Help this computer is knackered

sammybo22

Hi I am over at my dads at the moment and his computer is acting really weird!!

The following keeps popping up from messenger service and many others:

Messenger Service

Message from SECURITY MONITOR to WINDOWS USER on 06/04/2007 11:18:19

Important Windows Security Bulletin
Buffer Overrun in Messenger Service Allows Remote Code Execution, Virus Infection and Unexpected Computer Shutdowns

Affected Software:

Microsoft Windows NT Workstation
Microsoft Windows NT Server 4.0
Microsoft Windows 2000
Microsoft Windows XP
Microsoft Windows Win 98
Microsoft Windows Server 2003

Non Affected Software:

Microsoft Windows Millennium Edition

Your system is affected, download the patch from the address below !
FIRST TYPE THE ADDRESS BELOW INTO YOUR INTERNET BROWSER, THEN CLICK ‘OK’. THE ADDRESS WILL DISAPPEAR ONCE YOU CLICK ‘OK’.

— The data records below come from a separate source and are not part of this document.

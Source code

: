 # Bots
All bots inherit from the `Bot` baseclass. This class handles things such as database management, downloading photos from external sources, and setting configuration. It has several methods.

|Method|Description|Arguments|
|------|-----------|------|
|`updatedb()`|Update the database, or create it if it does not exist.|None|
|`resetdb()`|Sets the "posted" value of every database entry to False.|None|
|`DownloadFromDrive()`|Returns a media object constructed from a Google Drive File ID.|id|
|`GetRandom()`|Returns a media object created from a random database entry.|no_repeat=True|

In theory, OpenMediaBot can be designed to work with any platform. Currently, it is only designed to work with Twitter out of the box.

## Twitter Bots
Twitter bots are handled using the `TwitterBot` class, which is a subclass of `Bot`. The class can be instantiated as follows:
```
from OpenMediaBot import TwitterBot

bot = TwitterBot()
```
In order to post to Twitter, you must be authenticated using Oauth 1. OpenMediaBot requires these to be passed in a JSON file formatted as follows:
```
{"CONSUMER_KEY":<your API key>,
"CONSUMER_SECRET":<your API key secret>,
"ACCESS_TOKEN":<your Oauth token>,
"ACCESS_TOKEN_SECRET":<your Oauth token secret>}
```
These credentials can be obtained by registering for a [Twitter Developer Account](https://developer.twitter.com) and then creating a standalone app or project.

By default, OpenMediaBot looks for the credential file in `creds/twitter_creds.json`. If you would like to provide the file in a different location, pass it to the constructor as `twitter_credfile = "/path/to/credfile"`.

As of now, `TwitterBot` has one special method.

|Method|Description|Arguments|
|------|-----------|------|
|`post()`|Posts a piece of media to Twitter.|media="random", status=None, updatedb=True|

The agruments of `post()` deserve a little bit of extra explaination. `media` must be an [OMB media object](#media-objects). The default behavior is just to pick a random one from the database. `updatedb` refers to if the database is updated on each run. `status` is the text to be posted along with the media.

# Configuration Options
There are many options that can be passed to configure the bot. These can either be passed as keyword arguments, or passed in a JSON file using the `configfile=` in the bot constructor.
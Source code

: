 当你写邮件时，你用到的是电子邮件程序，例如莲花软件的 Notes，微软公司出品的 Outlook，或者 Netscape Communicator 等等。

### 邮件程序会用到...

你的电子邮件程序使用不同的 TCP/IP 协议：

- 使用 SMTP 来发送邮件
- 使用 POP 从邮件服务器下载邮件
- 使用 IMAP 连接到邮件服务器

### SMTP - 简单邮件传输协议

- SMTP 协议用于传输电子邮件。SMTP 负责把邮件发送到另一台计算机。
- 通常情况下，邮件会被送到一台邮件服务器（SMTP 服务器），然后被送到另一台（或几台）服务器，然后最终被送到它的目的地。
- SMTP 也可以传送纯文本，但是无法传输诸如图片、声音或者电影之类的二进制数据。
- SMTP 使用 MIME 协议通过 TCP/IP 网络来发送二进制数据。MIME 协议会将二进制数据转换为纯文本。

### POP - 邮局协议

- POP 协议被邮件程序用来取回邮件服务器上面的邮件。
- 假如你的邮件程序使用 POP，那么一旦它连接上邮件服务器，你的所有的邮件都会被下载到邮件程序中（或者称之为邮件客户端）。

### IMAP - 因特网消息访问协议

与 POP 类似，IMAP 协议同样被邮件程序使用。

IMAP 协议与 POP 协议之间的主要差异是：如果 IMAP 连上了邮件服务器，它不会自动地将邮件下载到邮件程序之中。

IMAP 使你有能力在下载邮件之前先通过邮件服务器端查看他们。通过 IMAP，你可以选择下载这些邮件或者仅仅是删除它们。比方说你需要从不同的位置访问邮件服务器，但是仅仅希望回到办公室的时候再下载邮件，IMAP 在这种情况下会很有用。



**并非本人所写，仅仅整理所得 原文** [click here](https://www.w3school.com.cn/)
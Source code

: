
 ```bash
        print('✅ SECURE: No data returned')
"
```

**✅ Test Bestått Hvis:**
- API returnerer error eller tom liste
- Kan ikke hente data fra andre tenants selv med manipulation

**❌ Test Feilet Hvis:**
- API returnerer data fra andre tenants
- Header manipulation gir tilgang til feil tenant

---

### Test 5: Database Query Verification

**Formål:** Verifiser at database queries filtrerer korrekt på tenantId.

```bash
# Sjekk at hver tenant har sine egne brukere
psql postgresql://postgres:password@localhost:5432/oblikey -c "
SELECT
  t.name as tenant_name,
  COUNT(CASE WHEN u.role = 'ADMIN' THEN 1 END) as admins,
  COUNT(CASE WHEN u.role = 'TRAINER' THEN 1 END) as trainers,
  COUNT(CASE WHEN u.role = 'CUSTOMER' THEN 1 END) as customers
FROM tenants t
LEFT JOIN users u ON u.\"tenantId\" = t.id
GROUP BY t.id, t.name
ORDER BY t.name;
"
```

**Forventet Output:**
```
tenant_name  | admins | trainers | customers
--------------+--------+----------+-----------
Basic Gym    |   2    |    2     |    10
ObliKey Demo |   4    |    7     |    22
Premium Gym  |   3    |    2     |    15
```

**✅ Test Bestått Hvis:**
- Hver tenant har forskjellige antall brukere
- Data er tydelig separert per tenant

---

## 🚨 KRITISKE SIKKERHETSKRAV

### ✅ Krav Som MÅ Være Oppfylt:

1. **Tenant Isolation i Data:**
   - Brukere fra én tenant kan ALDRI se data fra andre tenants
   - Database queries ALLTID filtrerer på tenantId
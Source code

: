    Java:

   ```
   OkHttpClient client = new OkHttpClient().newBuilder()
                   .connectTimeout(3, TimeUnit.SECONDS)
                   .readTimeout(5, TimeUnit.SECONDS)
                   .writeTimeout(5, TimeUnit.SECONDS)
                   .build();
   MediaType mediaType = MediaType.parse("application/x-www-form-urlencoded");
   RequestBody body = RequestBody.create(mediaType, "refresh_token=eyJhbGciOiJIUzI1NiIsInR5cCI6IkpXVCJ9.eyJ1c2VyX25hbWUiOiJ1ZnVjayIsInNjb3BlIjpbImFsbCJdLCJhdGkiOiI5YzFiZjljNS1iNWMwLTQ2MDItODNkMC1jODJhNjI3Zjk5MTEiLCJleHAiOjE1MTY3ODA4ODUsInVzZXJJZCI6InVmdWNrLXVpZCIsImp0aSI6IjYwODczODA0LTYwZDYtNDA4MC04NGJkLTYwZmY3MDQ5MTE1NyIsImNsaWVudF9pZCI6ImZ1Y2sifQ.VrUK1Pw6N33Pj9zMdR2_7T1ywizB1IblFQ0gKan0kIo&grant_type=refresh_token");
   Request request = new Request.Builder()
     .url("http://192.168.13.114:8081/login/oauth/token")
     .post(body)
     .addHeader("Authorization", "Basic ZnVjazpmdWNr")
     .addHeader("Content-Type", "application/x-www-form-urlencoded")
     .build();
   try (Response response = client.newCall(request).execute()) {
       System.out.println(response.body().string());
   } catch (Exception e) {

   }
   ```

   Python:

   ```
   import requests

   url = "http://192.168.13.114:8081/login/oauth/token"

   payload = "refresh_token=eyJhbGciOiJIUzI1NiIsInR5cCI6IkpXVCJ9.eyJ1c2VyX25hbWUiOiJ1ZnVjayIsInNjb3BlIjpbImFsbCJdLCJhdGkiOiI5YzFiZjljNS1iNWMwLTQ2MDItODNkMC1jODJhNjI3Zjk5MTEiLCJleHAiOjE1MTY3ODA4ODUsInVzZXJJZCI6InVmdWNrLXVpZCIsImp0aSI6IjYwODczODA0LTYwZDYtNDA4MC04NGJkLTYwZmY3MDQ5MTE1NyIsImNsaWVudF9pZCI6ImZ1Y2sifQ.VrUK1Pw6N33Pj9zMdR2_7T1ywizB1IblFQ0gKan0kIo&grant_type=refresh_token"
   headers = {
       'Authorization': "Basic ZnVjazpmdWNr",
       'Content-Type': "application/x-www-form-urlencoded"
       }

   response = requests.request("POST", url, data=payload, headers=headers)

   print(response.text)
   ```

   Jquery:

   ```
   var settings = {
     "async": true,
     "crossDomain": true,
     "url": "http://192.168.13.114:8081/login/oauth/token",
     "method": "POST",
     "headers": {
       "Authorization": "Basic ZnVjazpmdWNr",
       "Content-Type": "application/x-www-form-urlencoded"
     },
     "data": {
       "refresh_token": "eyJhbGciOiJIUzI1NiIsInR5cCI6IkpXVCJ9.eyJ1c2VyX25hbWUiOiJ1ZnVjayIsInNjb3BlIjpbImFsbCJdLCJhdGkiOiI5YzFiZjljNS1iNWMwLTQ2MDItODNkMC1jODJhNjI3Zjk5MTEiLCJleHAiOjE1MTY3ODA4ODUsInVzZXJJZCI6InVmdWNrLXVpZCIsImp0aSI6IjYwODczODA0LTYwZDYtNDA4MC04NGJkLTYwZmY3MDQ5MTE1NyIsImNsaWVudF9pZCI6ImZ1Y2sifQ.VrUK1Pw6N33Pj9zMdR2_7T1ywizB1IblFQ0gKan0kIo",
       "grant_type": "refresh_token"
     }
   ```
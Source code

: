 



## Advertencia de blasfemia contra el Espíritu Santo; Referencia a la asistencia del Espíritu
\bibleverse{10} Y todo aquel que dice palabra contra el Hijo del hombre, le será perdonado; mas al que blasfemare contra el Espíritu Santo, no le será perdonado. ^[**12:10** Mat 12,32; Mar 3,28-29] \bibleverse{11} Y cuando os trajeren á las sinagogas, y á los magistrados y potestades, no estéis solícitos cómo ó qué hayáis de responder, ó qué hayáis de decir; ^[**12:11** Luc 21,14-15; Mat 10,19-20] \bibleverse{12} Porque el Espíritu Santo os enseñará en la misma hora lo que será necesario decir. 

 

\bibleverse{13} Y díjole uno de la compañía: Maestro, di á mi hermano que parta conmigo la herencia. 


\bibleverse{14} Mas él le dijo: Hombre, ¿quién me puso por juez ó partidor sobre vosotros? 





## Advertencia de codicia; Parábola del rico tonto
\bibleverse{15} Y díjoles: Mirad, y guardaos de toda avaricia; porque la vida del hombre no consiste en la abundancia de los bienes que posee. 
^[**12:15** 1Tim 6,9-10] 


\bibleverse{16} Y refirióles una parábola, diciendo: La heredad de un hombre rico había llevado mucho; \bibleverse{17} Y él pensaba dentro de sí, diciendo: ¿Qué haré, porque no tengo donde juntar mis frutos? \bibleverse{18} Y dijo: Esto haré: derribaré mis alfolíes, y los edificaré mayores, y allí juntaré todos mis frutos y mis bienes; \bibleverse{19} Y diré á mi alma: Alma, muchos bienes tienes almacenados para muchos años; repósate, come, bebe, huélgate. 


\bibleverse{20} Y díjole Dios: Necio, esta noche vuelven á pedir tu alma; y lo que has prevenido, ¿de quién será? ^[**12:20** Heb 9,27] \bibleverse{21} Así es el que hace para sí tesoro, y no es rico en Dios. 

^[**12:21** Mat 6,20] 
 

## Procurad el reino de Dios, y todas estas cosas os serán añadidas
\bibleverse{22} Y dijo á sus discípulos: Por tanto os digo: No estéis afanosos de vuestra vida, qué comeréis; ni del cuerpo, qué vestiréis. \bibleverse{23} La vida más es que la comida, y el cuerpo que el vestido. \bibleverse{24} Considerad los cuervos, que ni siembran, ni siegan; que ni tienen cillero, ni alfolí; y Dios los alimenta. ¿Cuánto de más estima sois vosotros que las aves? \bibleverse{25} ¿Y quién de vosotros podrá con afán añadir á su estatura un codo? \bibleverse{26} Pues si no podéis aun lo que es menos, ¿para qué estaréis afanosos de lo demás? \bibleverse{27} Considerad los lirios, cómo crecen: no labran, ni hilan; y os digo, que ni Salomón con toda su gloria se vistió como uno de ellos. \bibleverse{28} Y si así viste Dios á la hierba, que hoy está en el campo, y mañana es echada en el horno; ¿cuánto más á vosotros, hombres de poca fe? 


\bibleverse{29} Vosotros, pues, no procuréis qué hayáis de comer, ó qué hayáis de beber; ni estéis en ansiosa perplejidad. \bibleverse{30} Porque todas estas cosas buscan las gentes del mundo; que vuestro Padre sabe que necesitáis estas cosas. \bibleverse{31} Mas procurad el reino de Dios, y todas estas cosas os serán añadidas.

https://www.patchupdate.info


Also this box keeps popping up also

A Runtime error has occured.
Do you wish to debug?
Line:1280
Error: Unterminated comment

The line and error keeps changing


Please help

Many thanks in advance

Sam

sammybo22

the runtime error pops up constantly now ever time i try to get on to a new web page it pops up about 10 times

Browntoa

lets get rid of the popups.

1. Click Start->Settings ->Control Panel
2. Click Performance and Maintenance
3. Click Administrative Tools
4. Double click Services
5. Scroll down and highlight "Messenger"
6. Right-click the highlighted line and choose Properties
7. Click the STOP button
8. Select Disable or Manual in the Startup Type scroll bar Click OK

Then please post a Hijack this log, software and instructions here

http://www.tomcoyote.org/hjt/

fatnbald

looks like a spyware / malware infection to me, get your virus and spyware scanners running.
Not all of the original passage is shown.